Even the smallest child can observe the changes in the seasons. The chill of autumn sending us to our cozy jammies and blankets to observe the leaves turning red and falling to the ground; the way the world becomes more quiet under the weight of the sky, the way the plants turn in to the earth, pushing their roots down to prepare for winter. The way winter sends us indoors to play and connect with our families, to snuggle close and watch movies or play games or do crafts activities; the feasts and family celebrations that define our holiday celebrations; the slow building of the light after the winter solstice and the way tiny green shoots appear signaling the approach of spring. The arrival of spring with its lengthening days and bursts of color, birds singing, flowers blooming, rosy cheeks and laughter, the return of shirt-sleeves weather and the joy of spinning and spinning in the sun or rolling down grassy hills. And summer, with its hot, sticky don’t-touch-me, she’s-breathing-my-air days, grass that’s browning with too little water and too harsh of sunlight, flowers in need of dead-heading, and all around, too-hot-for-too-long uncomfortableness. Mother Nature’s seasons, so easy to observe and interact with in my little girls’ lives would have been so easy to translate to their own miniature rhythms, their personal 4 Seasons in 4 Weeks, just as they have been for mine as an adult.

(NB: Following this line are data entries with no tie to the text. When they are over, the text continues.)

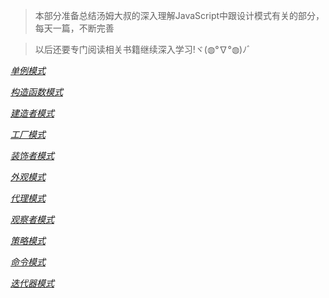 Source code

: > 本部分准备总结汤姆大叔的深入理解JavaScript中跟设计模式有关的部分，每天一篇，不断完善

> 以后还要专门阅读相关书籍继续深入学习!ヾ(◍°∇°◍)ﾉﾞ

*[单例模式](/blogs/design-patterns/singleton-pattern.md)*

*[构造函数模式](/blogs/design-patterns/constructor-pattern.md)*

*[建造者模式](/blogs/design-patterns/builder-pattern.md)*

*[工厂模式](/blogs/design-patterns/factory-pattern.md)*

*[装饰者模式](/blogs/design-patterns/decorator-pattern.md)*

*[外观模式](/blogs/design-patterns/facade-pattern.md)*

*[代理模式](/blogs/design-patterns/proxy-pattern.md)*

*[观察者模式](/blogs/design-patterns/observer-pattern.md)*

*[策略模式](/blogs/design-patterns/strategy-pattern.md)*

*[命令模式](/blogs/design-patterns/command-pattern.md)*

*[迭代器模式](/blogs/design-patterns/iterator-pattern.md)*
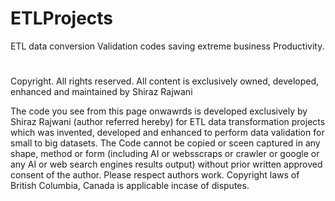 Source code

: # ETLProjects
ETL data conversion Validation codes saving extreme business Productivity. 

#
Copyright. All rights reserved. All content is exclusively owned, developed, enhanced and maintained by Shiraz Rajwani

The code you see from this page onwawrds is developed exclusively by Shiraz Rajwani (author referred hereby) for ETL data transformation projects which was invented, developed and enhanced to perform data validation for small to big datasets. 
The Code cannot be copied or sceen captured in any shape, method or form (including AI or websscraps or crawler or google or any AI or web search engines results output) without prior written approved consent of the author. 
Please respect authors work. Copyright laws of British Columbia, Canada is applicable incase of disputes.
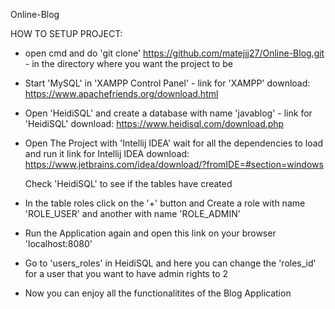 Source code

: Online-Blog

HOW TO SETUP PROJECT:
  
- 
   open cmd and do 'git clone' https://github.com/matejjj27/Online-Blog.git - in the directory where you want the project to be
-
   Start 'MySQL' in 'XAMPP Control Panel' - link for 'XAMPP' download: https://www.apachefriends.org/download.html
-
   Open 'HeidiSQL' and create a database with name 'javablog' - link for 'HeidiSQL' download: https://www.heidisql.com/download.php
-
   Open The Project with 'Intellij IDEA' wait for all the dependencies to load and run it 
   link for Intellij IDEA download: https://www.jetbrains.com/idea/download/?fromIDE=#section=windows
   
   Check 'HeidiSQL' to see if the tables have created
-
   In the table roles click on the '+' button and Create a role with name 'ROLE_USER' and another with name 'ROLE_ADMIN'
-
   Run the Application again and open this link on your browser 'localhost:8080'
-
   Go to 'users_roles' in HeidiSQL and here you can change the 'roles_id' for a user that you want to have admin rights to 2
-
   Now you can enjoy all the functionalitites of the Blog Application
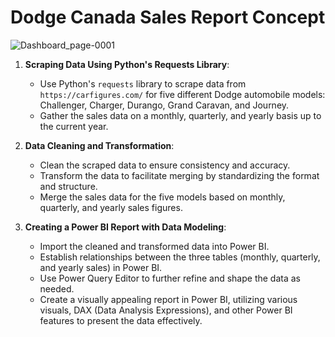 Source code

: # Dodge Canada Sales Report Concept

![Dashboard_page-0001](https://github.com/gentallman/stellantis_dodge_canada_sales_statistics/assets/78334851/fcde933a-7644-4622-ac71-a51a896ea101)


1. **Scraping Data Using Python's Requests Library**:
   - Use Python's `requests` library to scrape data from `https://carfigures.com/` for five different Dodge automobile models: Challenger, Charger, Durango, Grand Caravan, and Journey.
   - Gather the sales data on a monthly, quarterly, and yearly basis up to the current year.

2. **Data Cleaning and Transformation**:
   - Clean the scraped data to ensure consistency and accuracy.
   - Transform the data to facilitate merging by standardizing the format and structure.
   - Merge the sales data for the five models based on monthly, quarterly, and yearly sales figures.

3. **Creating a Power BI Report with Data Modeling**:
   - Import the cleaned and transformed data into Power BI.
   - Establish relationships between the three tables (monthly, quarterly, and yearly sales) in Power BI.
   - Use Power Query Editor to further refine and shape the data as needed.
   - Create a visually appealing report in Power BI, utilizing various visuals, DAX (Data Analysis Expressions), and other Power BI features to present the data effectively.

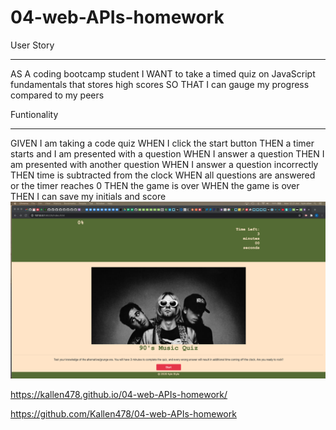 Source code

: # 04-web-APIs-homework

User Story
<hr>
AS A coding bootcamp student
I WANT to take a timed quiz on JavaScript fundamentals that stores high scores
SO THAT I can gauge my progress compared to my peers


Funtionality
<hr>
GIVEN I am taking a code quiz
WHEN I click the start button
THEN a timer starts and I am presented with a question
WHEN I answer a question
THEN I am presented with another question
WHEN I answer a question incorrectly
THEN time is subtracted from the clock
WHEN all questions are answered or the timer reaches 0
THEN the game is over
WHEN the game is over
THEN I can save my initials and score

<img src="homework-4.png" alt="screenshot of web APIs homework">

https://kallen478.github.io/04-web-APIs-homework/

https://github.com/Kallen478/04-web-APIs-homework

I am finding it easier and easier to navigate my own ebbs and flows, to recognize Week 1, Fall as a time for inward focus, for drawing, writing, resting and recouping; to feel the pull of Week 2, Winter to strengthen my relationships with my spouse, my children, my friends and coworkers, and have the deep heart-to-heart talks at a time when I am closest to my own heart-truth and ability to express myself; to embrace the burgeoning fullness of Week 3, Spring, to acknowledge my inner and outer beauty and allow myself a few indulgences with my partner, to allow my world leader to step forward and offer my truth on the mind-to-mind level; and to steal myself for Week 4, Summer, to face the personal hot-spots head on, to take note of the areas in my life that are breathing-my-air this too-hot week. Instead of pushing off my emotions and passions as a symptom of “PMS,” I’m seeing them through the lens of my pre-menstrual truth telling — journaling and processing in anticipation of releasing what no longer serves me, and taking note of the things I will need to bring up later in my heart-to-heart talks. There is an ease to this way of being, a flow. And every month, every cycle it becomes a little more a part of me. My own rhythm is revealing itself in the most beautiful and powerful way. I’m glad to be finding it now, even at 40, it’s making all the difference for me.